SMUD restores power after downtown Sacramento substation fire sparked 3-day outage
The Sacramento Municipal Utility District has repaired a network severely damaged in a fire earlier this week, SMUD officials said Friday morning, restoring power to roughly 550 downtown customers who had been in the dark close to roughly 67 hours.
“The downtown network is up and running,” the utility wrote in a statement at 7:35 a.m. “We thank our customers for their patience, our crews and others who made the repairs and employees who helped our customers.”
Power first went out to about 1,300 homes and businesses in the downtown area midday Tuesday, when a fire erupted at SMUD’s Station A at Sixth and H streets.

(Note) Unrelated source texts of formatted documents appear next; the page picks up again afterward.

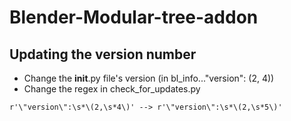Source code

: # Blender-Modular-tree-addon

## Updating the version number
* Change the __init__.py file's version (in bl_info..."version": (2, 4))
* Change the regex in check_for_updates.py

`r'\"version\":\s*\(2,\s*4\)' --> r'\"version\":\s*\(2,\s*5\)'`
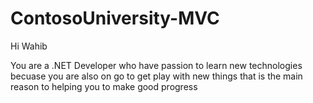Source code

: # ContosoUniversity-MVC

Hi Wahib

You are a .NET Developer who have passion to learn new technologies becuase you are also on go to get play with new things 
that is the main reason to helping you to make good progress 
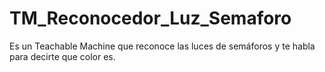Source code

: # TM_Reconocedor_Luz_Semaforo
Es un Teachable Machine que reconoce las luces de semáforos y te habla para decirte que color es.
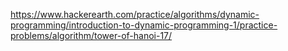 https://www.hackerearth.com/practice/algorithms/dynamic-programming/introduction-to-dynamic-programming-1/practice-problems/algorithm/tower-of-hanoi-17/
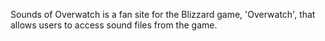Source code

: Sounds of Overwatch is a fan site for the Blizzard game, 'Overwatch', that allows users to access sound files from the game.
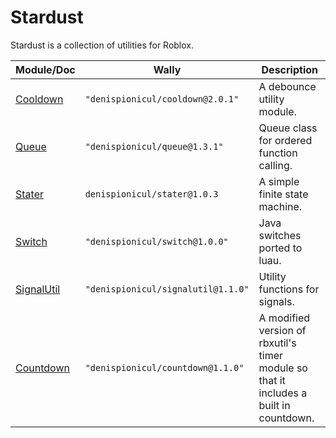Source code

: # Stardust

Stardust is a collection of utilities for Roblox.

| Module/Doc | Wally | Description |
| --- | --- | --- |
| [Cooldown](https://denispionicul.github.io/Stardust/api/Cooldown) | `"denispionicul/cooldown@2.0.1"` | A debounce utility module. |
| [Queue](https://denispionicul.github.io/Stardust/api/Queue) | `"denispionicul/queue@1.3.1"` | Queue class for ordered function calling. |
| [Stater](https://denispionicul.github.io/Stardust/api/Stater) | `denispionicul/stater@1.0.3` | A simple finite state machine. |
| [Switch](https://denispionicul.github.io/Stardust/api/Switch) | `"denispionicul/switch@1.0.0"` | Java switches ported to luau. |
| [SignalUtil](https://denispionicul.github.io/Stardust/api/SignalUtil) | `"denispionicul/signalutil@1.1.0"` | Utility functions for signals. |
| [Countdown](https://denispionicul.github.io/Stardust/api/Countdown) | `"denispionicul/countdown@1.1.0"` | A modified version of rbxutil's timer module so that it includes a built in countdown. |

SMUD said one of three networks sustained “extensive” damage, while the other two were de-energized as a precaution so that firefighters could safely put out the blaze, the cause of which remains unknown.
Those two networks were re-energized Wednesday, bringing back electricity to about 750 of the 1,300. Power remained interrupted Wednesday and Thursday for the remaining customers.
In updates throughout the week, SMUD said crews had been working “24/7” to repair the damage.
SMUD said the last step of the repair involved “tying in one network to the other,” which required a planned outage for one of the two remaining networks. SMUD said it cut power to 66 homes and 112 businesses Friday morning; those have also been restored.
A Sacramento Bee review of SMUD records and planning documents found the substation that caught fire was “nearing the end of useful life” as of 2015. In news releases after The Bee’s story was published, SMUD said the substation was “never found to be a safety hazard” and that it is inspected at least every two months, last checked in October.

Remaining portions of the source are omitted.